Approach

Approach

Our Approach

Across the world, ecosystems play a pivotal role in defining the wellbeing and livelihoods of people – especially the poor. Ecosystem services are the benefits people derive from nature, and the rural community is highly dependent on these resources. Healthy ecosystems ensure food and water security, enhance soil fertility, promote biodiversity, and mitigate floods, droughts and several other natural calamities. Therefore, the robustness of an ecosystem is of prime importance in strengthening the quality of rural life in India.
The ecosystem is of utmost importance in the process of tackling rural poverty. While the value of ecosystem services such as fresh water, soil and non –timber forest products was around 7% of the national GDP, it amounts to 57% of the income of India’s rural poor.

The Challenge

Unfortunately, ecosystems in much of rural India today are highly degraded. This is an outcome of the rapid climate change and human activities leading to a state of massive ecological imbalance.
India is amongst the countries most vulnerable to global warming and its impact. The severe repercussions of climate change are limiting the availability of several natural resources that the rural communities depend upon. This crisis is causing ecosystem degradation, unpredictable weather patterns, low agriculture productivity and declining socio-economic status of people in our villages. This will push the rural community into a downward spiral, where the poor become perpetrators of further degradation.
To combat this challenge, several government-led initiatives have been launched in the past two decades. While these social protection programs are working well for the poor, they haven’t yet been able to address the root causes of rural deprivation.
For holistic development, there is a need to strategically invest in the revival of the ecosystems and transform them into vibrant hubs of prosperity.
WOTR’s Ecosystem-based Approach (EbA) strives to promote ecosystem restoration in a sustainable manner.

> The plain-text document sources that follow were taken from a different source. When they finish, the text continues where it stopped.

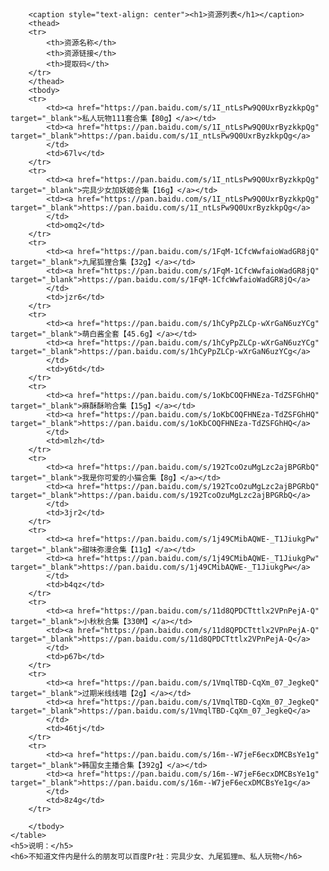 <html lang="en">
<head>
    <meta charset="UTF-8">
    <title>Pr社</title>
    <link href="static/css/bootstrap.min.css" rel="stylesheet">
    <link rel="stylesheet" type="text/css" href="static/style.css"/>
    <style type="text/css">
        .box_relative {
            position: relative;
            left: 0px;
            top: 60px;
        }
    </style>
</head>
<body>
<div class="box_relative">
    <table class="table table-striped">

        <caption style="text-align: center"><h1>资源列表</h1></caption>
        <thead>
        <tr>
            <th>资源名称</th>
            <th>资源链接</th>
            <th>提取码</th>
        </tr>
        </thead>
        <tbody>
        <tr>
            <td><a href="https://pan.baidu.com/s/1I_ntLsPw9Q0UxrByzkkpQg" target="_blank">私人玩物111套合集【80g】</a></td>
            <td><a href="https://pan.baidu.com/s/1I_ntLsPw9Q0UxrByzkkpQg" target="_blank">https://pan.baidu.com/s/1I_ntLsPw9Q0UxrByzkkpQg</a>
            </td>
            <td>67lv</td>
        </tr>
        <tr>
            <td><a href="https://pan.baidu.com/s/1I_ntLsPw9Q0UxrByzkkpQg" target="_blank">完具少女加妖姬合集【16g】</a></td>
            <td><a href="https://pan.baidu.com/s/1I_ntLsPw9Q0UxrByzkkpQg" target="_blank">https://pan.baidu.com/s/1I_ntLsPw9Q0UxrByzkkpQg</a>
            </td>
            <td>omq2</td>
        </tr>
        <tr>
            <td><a href="https://pan.baidu.com/s/1FqM-1CfcWwfaioWadGR8jQ" target="_blank">九尾狐狸合集【32g】</a></td>
            <td><a href="https://pan.baidu.com/s/1FqM-1CfcWwfaioWadGR8jQ" target="_blank">https://pan.baidu.com/s/1FqM-1CfcWwfaioWadGR8jQ</a>
            </td>
            <td>jzr6</td>
        </tr>
        <tr>
            <td><a href="https://pan.baidu.com/s/1hCyPpZLCp-wXrGaN6uzYCg" target="_blank">萌白酱全套【45.6g】</a></td>
            <td><a href="https://pan.baidu.com/s/1hCyPpZLCp-wXrGaN6uzYCg" target="_blank">https://pan.baidu.com/s/1hCyPpZLCp-wXrGaN6uzYCg</a>
            </td>
            <td>y6td</td>
        </tr>
        <tr>
            <td><a href="https://pan.baidu.com/s/1oKbCOQFHNEza-TdZSFGhHQ" target="_blank">麻酥酥哟合集【15g】</a></td>
            <td><a href="https://pan.baidu.com/s/1oKbCOQFHNEza-TdZSFGhHQ" target="_blank">https://pan.baidu.com/s/1oKbCOQFHNEza-TdZSFGhHQ</a>
            </td>
            <td>mlzh</td>
        </tr>
        <tr>
            <td><a href="https://pan.baidu.com/s/192TcoOzuMgLzc2ajBPGRbQ" target="_blank">我是你可爱的小猫合集【8g】</a></td>
            <td><a href="https://pan.baidu.com/s/192TcoOzuMgLzc2ajBPGRbQ" target="_blank">https://pan.baidu.com/s/192TcoOzuMgLzc2ajBPGRbQ</a>
            </td>
            <td>3jr2</td>
        </tr>
        <tr>
            <td><a href="https://pan.baidu.com/s/1j49CMibAQWE-_T1JiukgPw" target="_blank">甜味弥漫合集【11g】</a></td>
            <td><a href="https://pan.baidu.com/s/1j49CMibAQWE-_T1JiukgPw" target="_blank">https://pan.baidu.com/s/1j49CMibAQWE-_T1JiukgPw</a>
            </td>
            <td>b4qz</td>
        </tr>
        <tr>
            <td><a href="https://pan.baidu.com/s/11d8QPDCTttlx2VPnPejA-Q" target="_blank">小秋秋合集【330M】</a></td>
            <td><a href="https://pan.baidu.com/s/11d8QPDCTttlx2VPnPejA-Q" target="_blank">https://pan.baidu.com/s/11d8QPDCTttlx2VPnPejA-Q</a>
            </td>
            <td>p67b</td>
        </tr>
        <tr>
            <td><a href="https://pan.baidu.com/s/1VmqlTBD-CqXm_07_JegkeQ" target="_blank">过期米线线喵【2g】</a></td>
            <td><a href="https://pan.baidu.com/s/1VmqlTBD-CqXm_07_JegkeQ" target="_blank">https://pan.baidu.com/s/1VmqlTBD-CqXm_07_JegkeQ</a>
            </td>
            <td>46tj</td>
        </tr>
        <tr>
            <td><a href="https://pan.baidu.com/s/16m--W7jeF6ecxDMCBsYe1g" target="_blank">韩国女主播合集【392g】</a></td>
            <td><a href="https://pan.baidu.com/s/16m--W7jeF6ecxDMCBsYe1g" target="_blank">https://pan.baidu.com/s/16m--W7jeF6ecxDMCBsYe1g</a>
            </td>
            <td>8z4g</td>
        </tr>

        </tbody>
    </table>
    <h5>说明：</h5>
    <h6>不知道文件内是什么的朋友可以百度Pr社：完具少女、九尾狐狸m、私人玩物</h6>
</div>



</body>
</html>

Across the world, ecosystems play a pivotal role in defining the wellbeing and livelihoods of people – especially the poor. Healthy ecosystems ensure food and water security, enhance soil fertility, promote biodiversity, and mitigate floods, droughts and several other natural calamities. The robustness of an ecosystem is thus, of prime importance in strengthening the quality of rural life in India. While the value of ecosystem services such as fresh water, soil and non –timber forest products was around 7% of the national GDP, it amounts to 57% of the income of India’s rural poor.

Unfortunately, ecosystems in much of rural India today are highly degraded. This is an outcome of the rapid climate change and human activities leading to a state of massive ecological imbalance. This is also the root cause of Rural Poverty.

Ecosystem-based Approach

WOTR’s Ecosystem-based Adaptation (EbA) approach strives to promote ecosystem restoration in a sustainable manner.

EbA supports the holistic approach to development that focuses on increasing people’s adaptive capacity through the sustainable use, conservation and restoration of ecosystems, their services, and biodiversity. EbA also gives an equal and simultaneous emphasis on inclusivity and participative governance.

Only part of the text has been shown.